John Young (21 December 1930 – 3 November 2011) was a Scottish Conservative Party politician. He served as a Member of the Scottish Parliament (MSP) for the West of Scotland region from 1999 to 2003.

Early life 

Young was in December 1930 in Glasgow, where he attended Hillhead High School before enrolling in the Scottish College of Commerce.
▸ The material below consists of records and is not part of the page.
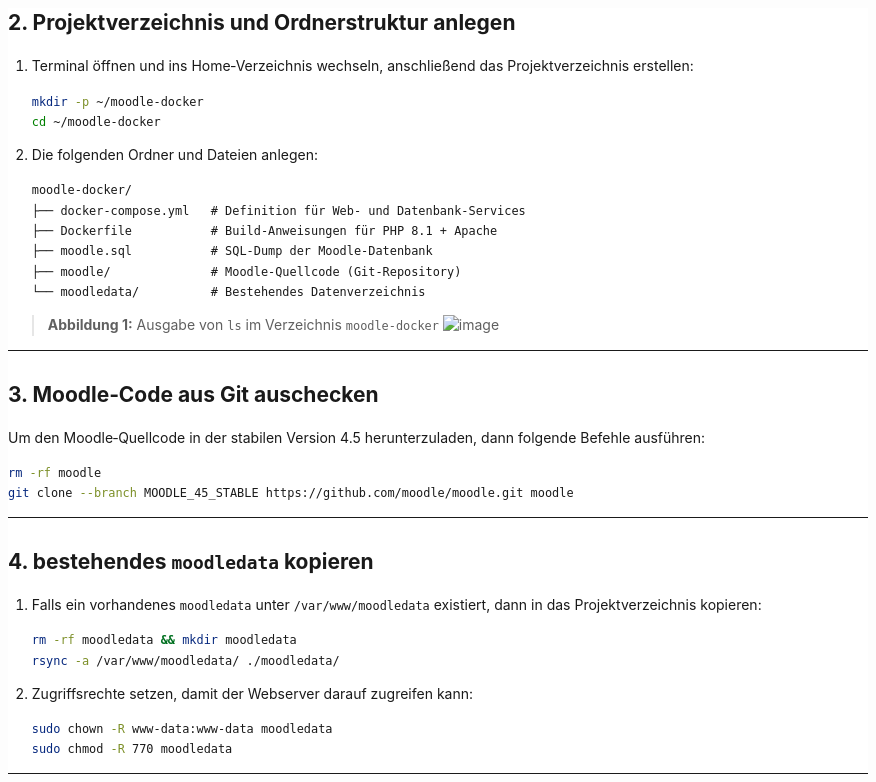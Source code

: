 
## 2. Projektverzeichnis und Ordnerstruktur anlegen

1. Terminal öffnen und ins Home‑Verzeichnis wechseln, anschließend das Projektverzeichnis erstellen:

   ```bash
   mkdir -p ~/moodle-docker
   cd ~/moodle-docker
   ```
2. Die folgenden Ordner und Dateien anlegen:

   ```plaintext
   moodle-docker/
   ├── docker-compose.yml   # Definition für Web- und Datenbank-Services
   ├── Dockerfile           # Build-Anweisungen für PHP 8.1 + Apache
   ├── moodle.sql           # SQL-Dump der Moodle-Datenbank
   ├── moodle/              # Moodle‑Quellcode (Git-Repository)
   └── moodledata/          # Bestehendes Datenverzeichnis
   ```

> **Abbildung 1:** Ausgabe von `ls` im Verzeichnis `moodle-docker`
> ![image](https://github.com/user-attachments/assets/e29bb8e6-8c1f-4c89-84ee-c228f1b005df)

---

## 3. Moodle‑Code aus Git auschecken

Um den Moodle‑Quellcode in der stabilen Version 4.5 herunterzuladen, dann folgende Befehle ausführen:

```bash
rm -rf moodle
git clone --branch MOODLE_45_STABLE https://github.com/moodle/moodle.git moodle
```

---

## 4. bestehendes `moodledata` kopieren

1. Falls ein vorhandenes `moodledata` unter `/var/www/moodledata` existiert, dann in das Projektverzeichnis kopieren:

   ```bash
   rm -rf moodledata && mkdir moodledata
   rsync -a /var/www/moodledata/ ./moodledata/
   ```
2. Zugriffsrechte setzen, damit der Webserver darauf zugreifen kann:

   ```bash
   sudo chown -R www-data:www-data moodledata
   sudo chmod -R 770 moodledata
   ```

---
He also studied a management course at Glasgow University.

Local politics 

Having originally been elected as a councillor in Glasgow in 1961, Young became leader of Glasgow District Council in 1977, a role he held until 1980.

Scottish Parliament 

Young was elected as an MSP for the West of Scotland region in 1999. At the time of his election he was 69, making him the second oldest MSP after Winnie Ewing of the Scottish National Party.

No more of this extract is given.